A cultura do cansaço: como normalizámos o facto de vivermos exaustos
Entre o “posso tudo” e o “não aguento mais”, o esgotamento deixou de ser um sinal de excesso e passou a ser identidade
Por Isis Freitas
Está toda a gente cansada. É o novo sotaque da época.
A conversa começa com “estou exausta” e acaba com “precisava de férias”.
Normalizámos o colapso, como se fosse um estado civil.
Já não caçamos mamutes, não construímos abrigos com pedras, nem precisamos de fugir de ursos para sobreviver.
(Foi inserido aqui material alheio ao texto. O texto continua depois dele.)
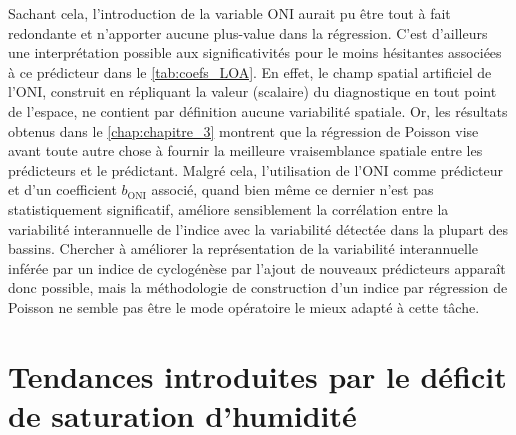 \documentclass[../main.tex]{subfiles}
\begin{document}
Sachant cela, l'introduction de la variable ONI aurait pu être tout à fait redondante et n'apporter aucune plus-value dans la régression. C'est d'ailleurs une
interprétation possible aux significativités pour le moins hésitantes associées à ce prédicteur dans le \cref{tab:coefs_LOA}. En effet, le champ spatial
artificiel de l'ONI, construit en répliquant la valeur (scalaire) du diagnostique en tout point de l'espace, ne contient par définition aucune variabilité
spatiale. Or, les résultats obtenus dans le \cref{chap:chapitre_3} montrent que la régression de Poisson vise avant toute autre chose à fournir la meilleure
vraisemblance spatiale entre les prédicteurs et le prédictant. Malgré cela, l'utilisation de l'ONI comme prédicteur et d'un coefficient $b_{\mathrm{ONI}}$
associé, quand bien même ce dernier n'est pas statistiquement significatif, améliore sensiblement la corrélation entre la variabilité interannuelle de l'indice
avec la variabilité détectée dans la plupart des bassins. Chercher à améliorer la représentation de la variabilité interannuelle inférée par un indice de
cyclogénèse par l'ajout de nouveaux prédicteurs apparaît donc possible, mais la méthodologie de construction d'un indice par régression de Poisson ne semble pas
être le mode opératoire le mieux adapté à cette tâche.


\section{Tendances introduites par le déficit de saturation d'humidité}
\end{document}
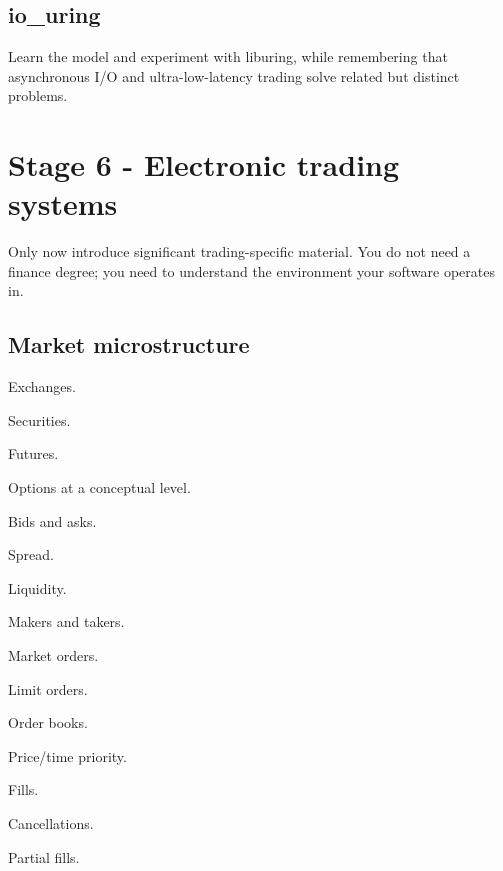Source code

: \documentclass[11pt,letterpaper]{article}
\begin{document}
\subsection*{io\_uring}

Learn the model and experiment with liburing, while remembering that asynchronous I/O and ultra-low-latency trading solve related but distinct problems.

\section{Stage 6 - Electronic trading systems}\label{sec:10}

\label{stage:6}

Only now introduce significant trading-specific material. You do not need a finance degree; you need to understand the environment your software operates in.

\subsection*{Market microstructure}

\begin{topics}

\item Exchanges.

\item Securities.

\item Futures.

\item Options at a conceptual level.

\item Bids and asks.

\item Spread.

\item Liquidity.

\item Makers and takers.

\item Market orders.

\item Limit orders.

\item Order books.

\item Price/time priority.

\item Fills.

\item Cancellations.

\item Partial fills.

\end{topics}
\end{document}
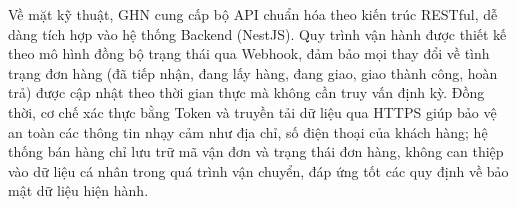 Về mặt kỹ thuật, GHN cung cấp bộ API chuẩn hóa theo kiến trúc RESTful, dễ dàng tích hợp vào hệ thống Backend (NestJS). Quy trình vận hành được thiết kế theo mô hình đồng bộ trạng thái qua Webhook, đảm bảo mọi thay đổi về tình trạng đơn hàng (đã tiếp nhận, đang lấy hàng, đang giao, giao thành công, hoàn trả) được cập nhật theo thời gian thực mà không cần truy vấn định kỳ. Đồng thời, cơ chế xác thực bằng Token và truyền tải dữ liệu qua HTTPS giúp bảo vệ an toàn các thông tin nhạy cảm như địa chỉ, số điện thoại của khách hàng; hệ thống bán hàng chỉ lưu trữ mã vận đơn và trạng thái đơn hàng, không can thiệp vào dữ liệu cá nhân trong quá trình vận chuyển, đáp ứng tốt các quy định về bảo mật dữ liệu hiện hành.\\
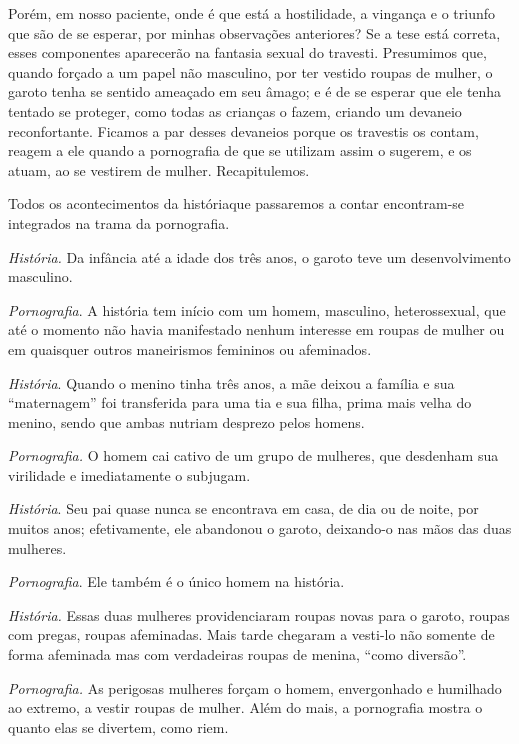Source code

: Porém, em nosso paciente, onde é que está a hostilidade,\idxvinga{} a vingança\idxpervmotiv{}
e o triunfo que são de se esperar, por minhas observações anteriores?
Se a tese está correta, esses componentes aparecerão na fantasia sexual
do travesti. Presumimos que, quando forçado a um papel não masculino,
por ter vestido roupas de mulher, o garoto tenha se sentido ameaçado em
seu âmago; e é de se esperar que ele tenha tentado se proteger, como
todas as crianças o fazem, criando um devaneio reconfortante. Ficamos a
par desses devaneios porque os travestis os contam, reagem a ele quando
a pornografia\idxpornofant{} de que se utilizam assim o sugerem, e os atuam, ao se
vestirem de mulher. Recapitulemos.

Todos os acontecimentos da história\idxpornoreal[|(] que passaremos a contar
encontram-se integrados na trama da pornografia.




\textit{História.} Da infância até a idade dos três anos, o garoto
teve um desenvolvimento masculino.

\textit{Pornografia}. A história tem início com um homem, masculino,
heterossexual, que até o momento não havia manifestado nenhum interesse
em roupas de mulher ou em quaisquer outros maneirismos femininos ou
afeminados.




\textit{História}. Quando o menino tinha três anos, a mãe deixou a
família e sua ``maternagem'' foi transferida
para uma tia e sua filha, prima mais velha do menino, sendo que ambas
nutriam desprezo pelos homens.

\textit{Pornografia.} O homem cai cativo de um grupo de mulheres,
que desdenham sua virilidade e imediatamente o subjugam.




\textit{História}. Seu pai quase nunca se encontrava em casa, de dia
ou de noite, por muitos anos; efetivamente, ele abandonou o garoto,
deixando-o nas mãos das duas mulheres.

\textit{Pornografia}. Ele também é o único homem na história.




\textit{História.} Essas duas mulheres providenciaram roupas novas
para o garoto, roupas com pregas, roupas afeminadas. Mais tarde
chegaram a vesti-lo não somente de forma afeminada mas com verdadeiras
roupas de menina, ``como diversão''.

\textit{Pornografia.} As perigosas mulheres forçam o homem,
envergonhado e humilhado ao extremo, a vestir roupas de mulher. Além do
mais, a pornografia mostra o quanto elas se divertem, como riem.




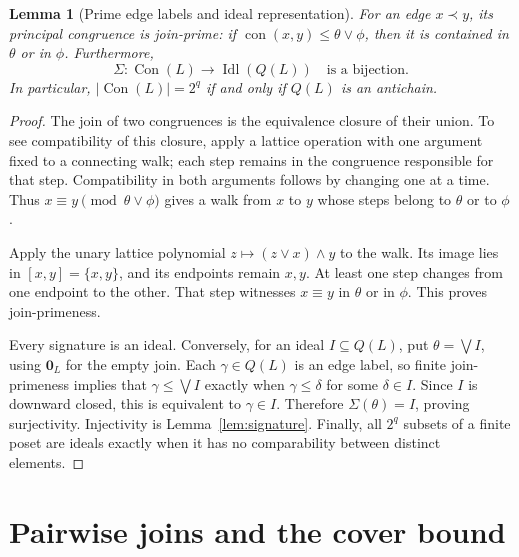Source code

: \documentclass[11pt,a4paper]{article}
\numberwithin{equation}{section}
\newtheorem{lemma}[theorem]{Lemma}
\theoremstyle{definition}
\theoremstyle{remark}
\DeclareMathOperator{\Con}{Con}
\DeclareMathOperator{\con}{con}
\DeclareMathOperator{\Idl}{Idl}
\newcommand{\eqcon}{\mathbf 0_L}
\newcommand{\card}[1]{\lvert #1\rvert}
\begin{document}
\begin{lemma}[Prime edge labels and ideal representation]\label{lem:ideals}
For an edge $x\prec y$, its principal congruence is join-prime: if
$\con(x,y)\le\theta\vee\phi$, then it is contained in $\theta$ or in $\phi$.
Furthermore,
\begin{equation}\label{eq:ideal-representation}
 \Sigma:\Con(L)\longrightarrow\Idl(Q(L))
 \quad\text{is a bijection}.
\end{equation}
In particular, $\card{\Con(L)}=2^q$ if and only if $Q(L)$ is an antichain.
\end{lemma}
\begin{proof}
The join of two congruences is the equivalence closure of their union.
To see compatibility of this closure, apply a lattice operation with one argument
fixed to a connecting walk; each step remains in the congruence responsible for
that step. Compatibility in both arguments follows by changing one at a time.
Thus $x\equiv y\pmod{\theta\vee\phi}$ gives a walk from $x$ to $y$ whose steps
belong to $\theta$ or to $\phi$.

Apply the unary lattice polynomial $z\mapsto(z\vee x)\wedge y$ to the walk.
Its image lies in $[x,y]=\{x,y\}$, and its endpoints remain $x,y$.
At least one step changes from one endpoint to the other. That step witnesses
$x\equiv y$ in $\theta$ or in $\phi$. This proves join-primeness.

Every signature is an ideal. Conversely, for an ideal $I\subseteq Q(L)$, put
$\theta=\bigvee I$, using $\eqcon$ for the empty join.
Each $\gamma\in Q(L)$ is an edge label, so finite join-primeness implies that
$\gamma\le\bigvee I$ exactly when $\gamma\le\delta$ for some $\delta\in I$.
Since $I$ is downward closed, this is equivalent to $\gamma\in I$.
Therefore $\Sigma(\theta)=I$, proving surjectivity. Injectivity is
Lemma~\ref{lem:signature}.
Finally, all $2^q$ subsets of a finite poset are ideals exactly when it has no
comparability between distinct elements.
\end{proof}

\section{Pairwise joins and the cover bound}\label{sec:bound}
\end{document}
O susto de hoje é abrir o telemóvel e ver 47 notificações.
Byung-Chul Han, filósofo sul-coreano contemporâneo, chama-lhe a “sociedade do desempenho”.
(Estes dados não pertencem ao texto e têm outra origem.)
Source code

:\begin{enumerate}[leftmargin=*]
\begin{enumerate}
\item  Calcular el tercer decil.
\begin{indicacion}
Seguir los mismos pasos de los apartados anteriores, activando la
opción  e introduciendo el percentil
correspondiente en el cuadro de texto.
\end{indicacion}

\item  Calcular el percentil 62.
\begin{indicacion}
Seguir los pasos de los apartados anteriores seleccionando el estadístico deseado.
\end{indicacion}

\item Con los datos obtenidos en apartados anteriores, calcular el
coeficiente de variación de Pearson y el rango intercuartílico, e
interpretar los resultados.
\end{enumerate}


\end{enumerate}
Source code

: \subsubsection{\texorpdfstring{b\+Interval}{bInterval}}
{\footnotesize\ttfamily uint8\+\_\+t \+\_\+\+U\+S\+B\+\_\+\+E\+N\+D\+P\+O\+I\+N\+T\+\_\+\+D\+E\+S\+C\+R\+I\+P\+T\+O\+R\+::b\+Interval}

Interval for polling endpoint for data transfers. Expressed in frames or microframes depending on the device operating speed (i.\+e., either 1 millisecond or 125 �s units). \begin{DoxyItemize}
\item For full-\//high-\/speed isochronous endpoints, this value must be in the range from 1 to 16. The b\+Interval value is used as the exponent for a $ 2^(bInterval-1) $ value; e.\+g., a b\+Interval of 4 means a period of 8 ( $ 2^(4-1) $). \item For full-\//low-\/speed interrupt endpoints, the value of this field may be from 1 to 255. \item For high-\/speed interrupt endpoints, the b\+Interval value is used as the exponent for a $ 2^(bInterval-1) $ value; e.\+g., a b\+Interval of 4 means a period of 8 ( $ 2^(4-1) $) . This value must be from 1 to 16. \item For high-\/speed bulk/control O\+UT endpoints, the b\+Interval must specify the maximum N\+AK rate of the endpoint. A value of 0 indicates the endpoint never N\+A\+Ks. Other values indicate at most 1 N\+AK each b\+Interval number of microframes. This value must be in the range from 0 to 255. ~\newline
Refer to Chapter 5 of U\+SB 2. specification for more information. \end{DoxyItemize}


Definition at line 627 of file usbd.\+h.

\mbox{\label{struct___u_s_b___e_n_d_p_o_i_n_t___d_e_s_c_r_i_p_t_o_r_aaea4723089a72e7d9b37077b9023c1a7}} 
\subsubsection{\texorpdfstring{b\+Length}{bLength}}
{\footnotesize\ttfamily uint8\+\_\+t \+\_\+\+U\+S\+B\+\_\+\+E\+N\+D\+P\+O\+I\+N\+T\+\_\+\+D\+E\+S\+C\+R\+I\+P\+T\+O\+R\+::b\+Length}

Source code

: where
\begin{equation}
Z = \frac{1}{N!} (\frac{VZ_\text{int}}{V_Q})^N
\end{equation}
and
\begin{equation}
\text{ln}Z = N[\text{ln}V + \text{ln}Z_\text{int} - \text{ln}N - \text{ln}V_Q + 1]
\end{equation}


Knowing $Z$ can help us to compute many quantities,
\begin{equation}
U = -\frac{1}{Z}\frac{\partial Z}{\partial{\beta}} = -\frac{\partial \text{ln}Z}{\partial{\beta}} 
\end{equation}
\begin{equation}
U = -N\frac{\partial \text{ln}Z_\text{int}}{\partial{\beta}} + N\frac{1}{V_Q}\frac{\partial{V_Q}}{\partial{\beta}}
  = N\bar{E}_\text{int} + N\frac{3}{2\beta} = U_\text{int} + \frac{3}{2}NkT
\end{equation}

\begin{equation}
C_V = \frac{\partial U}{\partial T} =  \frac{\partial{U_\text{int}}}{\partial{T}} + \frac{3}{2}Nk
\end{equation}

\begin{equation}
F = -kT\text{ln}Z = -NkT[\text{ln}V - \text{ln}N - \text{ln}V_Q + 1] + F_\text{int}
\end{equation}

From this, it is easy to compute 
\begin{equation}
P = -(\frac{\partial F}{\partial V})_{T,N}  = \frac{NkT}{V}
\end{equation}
Saímos do “tenho de” e chegámos ao “posso tudo”.
Mas o “posso tudo” transformou-se no novo “tenho de”. Ou seja, posso ser produtiva, saudável, criativa, zen, bem informada e, ainda, publicar com bom humor — então, a questão que se coloca é: “porque é que não estou a conseguir?”
O cansaço é o bug entre o que podemos ser e o que somos de facto.
De alguma forma, o cansaço virou estatuto. Estar sempre no limite dá credibilidade.
“Se estou esgotada, é porque estou a fazer algo certo.”
Medimos o esforço pelo nível de exaustão — como se “estar de rastos” provasse que ainda estamos no jogo.
Desconfia-se de quem parece descansado.
Como se o descanso fosse um privilégio, ou, pior, desinteresse.
O descanso virou um modo do telemóvel.
Não fazemos pausas, apenas mudamos de separador.
Até o relaxamento virou objetivo e meta — “olha, bati o meu recorde de calma na app da ansiedade!”.
No final, talvez o problema não seja estar cansada, mas o quanto transformámos o cansaço em identidade. Ficou mais fácil dizer que estamos exaustas do que admitir que já não sabemos o que é descansar.